Когда температура в конце восьмого километра поднялась до 280° — на 40° выше ожидаемой, он решил остановиться и произвести генеральное обследование снаряда, его бурового аппарата, оболочки, архимедова винта.
Сообщить Брускову о своем беспокойстве, посоветоваться с ним Мареев опасался. Брусков стал последнее время совершенно неузнаваемым. Он осунулся, похудел, сделался вялым и в то же время пугливым до чрезвычайности. Резкий скрежет или визг, проникавший иногда внутрь снаряда от работы бурового аппарата, неожиданный стук, звон разбитого стакана заставляли его вскакивать в ужасе, в холодном поту даже во время глубокого сна.
Однако о необходимости остановки снаряда для осмотра Мареев осторожно, между прочим, в разговоре, как о пустяковой вещи, сообщил Брускову. Тот отнесся к этому сообщению безразлично.
Мареев выключил рубильник, моторы прекратили свое непрерывное гудение, прекратилось рычание резцов коронки и шорох земли за оболочкой. Плотная, звенящая тишина наполняла снаряд — такая необычная, странная, что люди чувствовали себя в ней беспокойно и тревожно.
Четыре часа они осматривали, исследовали, проверяли рентгеном состояние снаряда. Все было в порядке. Ни оболочка, ни винт не обнаружили никаких признаков деформации под влиянием трения и высокой температуры. Высококачественная четверная, легированная сталь, полученная по способу Лаврова и Фефера, специально для постройки снаряда, вполне оправдала себя. Резцы и ножи, которые должны были автоматически подаваться вперед в случае стачивания и одновременного затачивания, остались в первоначальном размере и положении. Снаряд снова тронулся в путь.
Приближалась глубина, намеченная для установки термоэлектрической батареи. Гнейс продолжал окружать снаряд, но на середине девятого километра от поверхности он стал обнаруживать понижение своей твердости. Если раньше, за полкилометра до этого, по шкале твердости он достигал почти девятого места, места карборунда, то теперь его твердость опять спустилась на восьмое место. Вместе с тем температура возрастала гораздо быстрее, чем следовало ожидать: она доходила уже до 300° Цельсия.

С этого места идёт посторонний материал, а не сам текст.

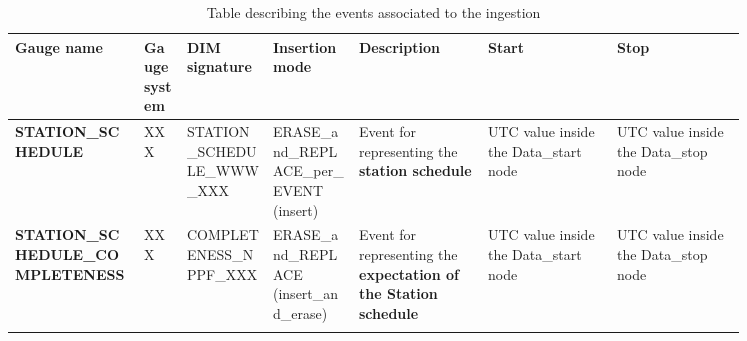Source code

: \begin{landscape}
\begin{longtable}{|M{0.15\linewidth}|M{0.05\linewidth}|M{0.10\linewidth}|M{0.10\linewidth}|M{0.15\linewidth}|M{0.15\linewidth}|M{0.15\linewidth}|}
\hline \textbf{Gauge name} & \textbf{Gauge system} & \textbf{DIM signature} & \textbf{Insertion mode} & \textbf{Description} & \textbf{Start} & \textbf{Stop} \\ \hline
\textbf{STATION\_SCHEDULE} & XXX & STATION\_SCHEDULE\_WWW\_XXX & ERASE\_and\_REPLACE\_per\_EVENT (insert) & Event for representing the \textbf{station schedule} & UTC value inside the Data\_start node & UTC value inside the Data\_stop node  \\ \hline
\textbf{STATION\_SCHEDULE\_COMPLETENESS} & XXX & \- COMPLETENESS\_NPPF\_XXX & ERASE\_and\_REPLACE (insert\_and\_erase) & Event for representing the \textbf{expectation of the Station schedule} & UTC value inside the Data\_start node & UTC value inside the Data\_stop node  \\ \hline
\caption{Table describing the events associated to the ingestion}
\label{tb:description_events_ingestion_station_schedule}
\end{longtable}
\end{landscape}
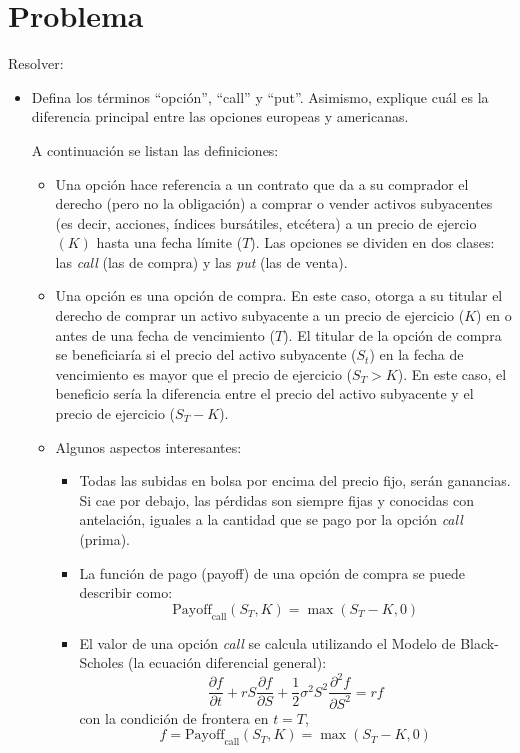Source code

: 




\section{Problema}
\begin{problema}[Problema D]
    Resolver:  
    \begin{itemize}
        \item  Defina los términos “opción”, “call” y “put”. Asimismo, explique cuál es la diferencia principal entre las opciones europeas y americanas.
        \begin{sol}
            A continuación se listan las definiciones: 
            \begin{itemize}
                \item  Una opción hace referencia a un contrato que da a su comprador el derecho (pero no la obligación) a comprar o vender activos subyacentes (es decir, acciones, índices bursátiles, etcétera) a un precio de ejercio $(K)$ hasta una fecha límite ($T$). Las opciones se dividen en dos clases: las \textit{call} (las de compra) y las \textit{put} (las de venta).
                \item Una opción  es una opción de compra. En este caso, otorga a su titular el derecho de comprar un activo subyacente a un precio de ejercicio ($K$) en o antes de una fecha de vencimiento ($T$). El titular de la opción de compra se beneficiaría si el precio del activo subyacente ($S_t$) en la fecha de vencimiento es mayor que el precio de ejercicio ($S_T > K$). En este caso, el beneficio sería la diferencia entre el precio del activo subyacente y el precio de ejercicio ($S_T - K$).
                \item 
                Algunos aspectos interesantes: 
                \begin{itemize}
                    \item Todas las subidas en bolsa por encima del precio fijo, serán ganancias. Si cae por debajo, las pérdidas son siempre fijas y conocidas con antelación, iguales a la cantidad que se pago por la opción \textit{call} (prima).
                    \item La función de pago (payoff) de una opción de compra se puede describir como:
                        $$\text{Payoff}_\text{call}(S_T, K )=\max(S_ 
                        T-K,0)$$
                    \item El valor de una opción \textit{call} se calcula utilizando el Modelo de Black-Scholes (la ecuación diferencial general): 
                    $$\frac{\partial f}{\partial t}+rS \frac{\partial f}{\partial S}+\frac{1}{2}\sigma^2 S^2 \frac{\partial ^2 f}{\partial S^2}=rf$$
                    con la condición de frontera en $t=T$, 
                    $$f=\text{Payoff}_\text{call}(S_T, K )=\max(S_T-K,0)$$
                    

\end{itemize}
\end{itemize}
\end{sol}
\end{itemize}
\end{problema}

Все это очень озабочивало Мареева. Чем объяснить такой быстрый рост температуры? Не приближается ли снаряд к какому-нибудь высоколежащему очагу магмы — расплавленной массы? Может быть, где-то здесь, на сравнительно небольшой глубине, проходит поток магмы, соединяющий два больших ее пространства?
Если так будет идти дальше, то на намеченной глубине в десять километров температура может оказаться значительно выше тех 365°, на которые рассчитан проект термоэлектрической установки. Тогда имеет смысл добиваться не обязательно десяти километров глубины, а только лишь той температуры, какая нужна по проекту. В конце концов это даже выгодно, это сократит путь и время пребывания под землей. Хотя интересно, конечно, пробиться как можно глубже, узнать, что там, в каком состоянии находятся горные породы у границ магмы. Но нет, Михаил совсем расклеился. Чем меньше он пробудет под землей, тем лучше…
Мареев передал все эти свои соображения на поверхность — Комитету по сооружению подземной термоэлектрической станции при Совнаркоме СССР, высшему правительственному органу, которому он был непосредственно подчинен. Комитет согласился с этими соображениями и предложил Марееву по достижении температуры в 365° Цельсия остановиться, установить батарею и возвращаться на поверхность.
Узнав об этом распоряжении, Брусков оживился.
— Значит, мы скоро остановимся! — радостно говорил он Марееву. — Как хорошо! Я устал… Мне порой казалось, что конца не будет нашему спуску… что мы никогда не вернемся наверх, к людям… к солнцу…
У него задрожали губы и голос дрогнул.
— Да, да, Михаил! Возьми себя в руки… Не распускайся, дружище… По моим расчетам, через пятьсот — шестьсот метров мы достигнем необходимой нам температуры. И тогда начнем пробиваться наверх! Ты только крепись, Михаил!
Надежда и приближающийся конец путешествия вниз, казалось, влили новые силы в Брускова.
На глубине в восемь километров восемьсот метров внешняя температура достигла 320°.
Здесь произошла авария, чуть не стоившая жизни нашим путешественникам. Термоизоляция из асбеста, выложенная на внутренней стороне наружной оболочки снаряда, прорвалась по шву, и сильный жар быстро наполнил каюту. Брусков, спавший на своей койке, впал в обморок. Когда Мареев поднялся из нижней камеры в каюту, жар уже настолько усилился, что почти невозможно было войти в каюту. Мареев успел, однако, добраться до баллона с жидким водородом и пустить его струю в каюту. Струя водорода с холодом космических пространств понизила жар и позволила Марееву отыскать место прорыва в изоляции и заделать его.
На глубине в девять километров кончился чудовищный слой гнейса толщиной более километра. Температура подскочила до 345°.
Мареев впервые после тридцати двух дней строго перпендикулярного спуска в глубины земных недр изменил направление движения снаряда, давая ему постепенный уклон и понемногу выводя его на горизонтальную прямую.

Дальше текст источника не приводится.